WORK TO BE COMPLETED: Return the lines below that contain the word "computing".

Stored data entries
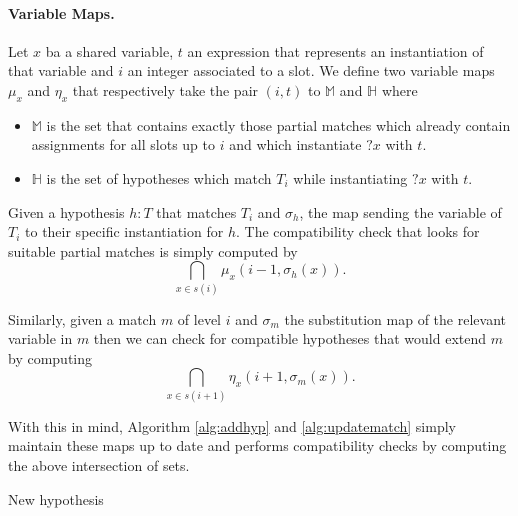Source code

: \documentclass[runningheads]{llncs}
\begin{document}
\paragraph{Variable Maps.}
Let $x$ ba a shared variable, $t$ an expression that represents an instantiation of that variable and $i$ an integer associated to a slot.
We define two variable maps $\mu_x$ and $\eta_x$ that respectively take the pair $(i,t)$ to $\mathbb{M}$ and $\mathbb{H}$ where
\begin{itemize}
  \item $\mathbb{M}$ is the set that contains exactly those partial matches which already contain assignments for all slots up to $i$ and which instantiate $?x$ with $t$.
  \item $\mathbb{H}$ is the set of hypotheses which match $T_i$ while instantiating $?x$ with $t$.
\end{itemize}

Given a hypothesis $h : T$ that matches $T_i$ and $\sigma_h$, the map sending the variable of $T_i$ to their specific instantiation for $h$.
The compatibility check that looks for suitable partial matches is simply computed by
\[
  \bigcap_{x \in s(i)} \mu_x \left(i - 1, \sigma_h(x)\right).
\]

Similarly, given a match $m$ of level $i$ and $\sigma_m$ the substitution map of the relevant  variable in $m$ then we can check for compatible hypotheses that would extend $m$ by computing
\[
  \bigcap_{x \in s(i + 1)} \eta_x \left(i + 1, \sigma_m(x)\right).
\]

With this in mind, Algorithm \ref{alg:addhyp} and \ref{alg:updatematch} simply maintain these maps up to date and performs compatibility checks by computing the above intersection of sets.

\begin{algorithm}
    \caption{New hypothesis}\label{alg:addhyp}
\end{algorithm}
\end{document}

TASK SOLUTION:
Similarly, given a match $m$ of level $i$ and $\sigma_m$ the substitution map of the relevant  variable in $m$ then we can check for compatible hypotheses that would extend $m$ by computing
With this in mind, Algorithm \ref{alg:addhyp} and \ref{alg:updatematch} simply maintain these maps up to date and performs compatibility checks by computing the above intersection of sets.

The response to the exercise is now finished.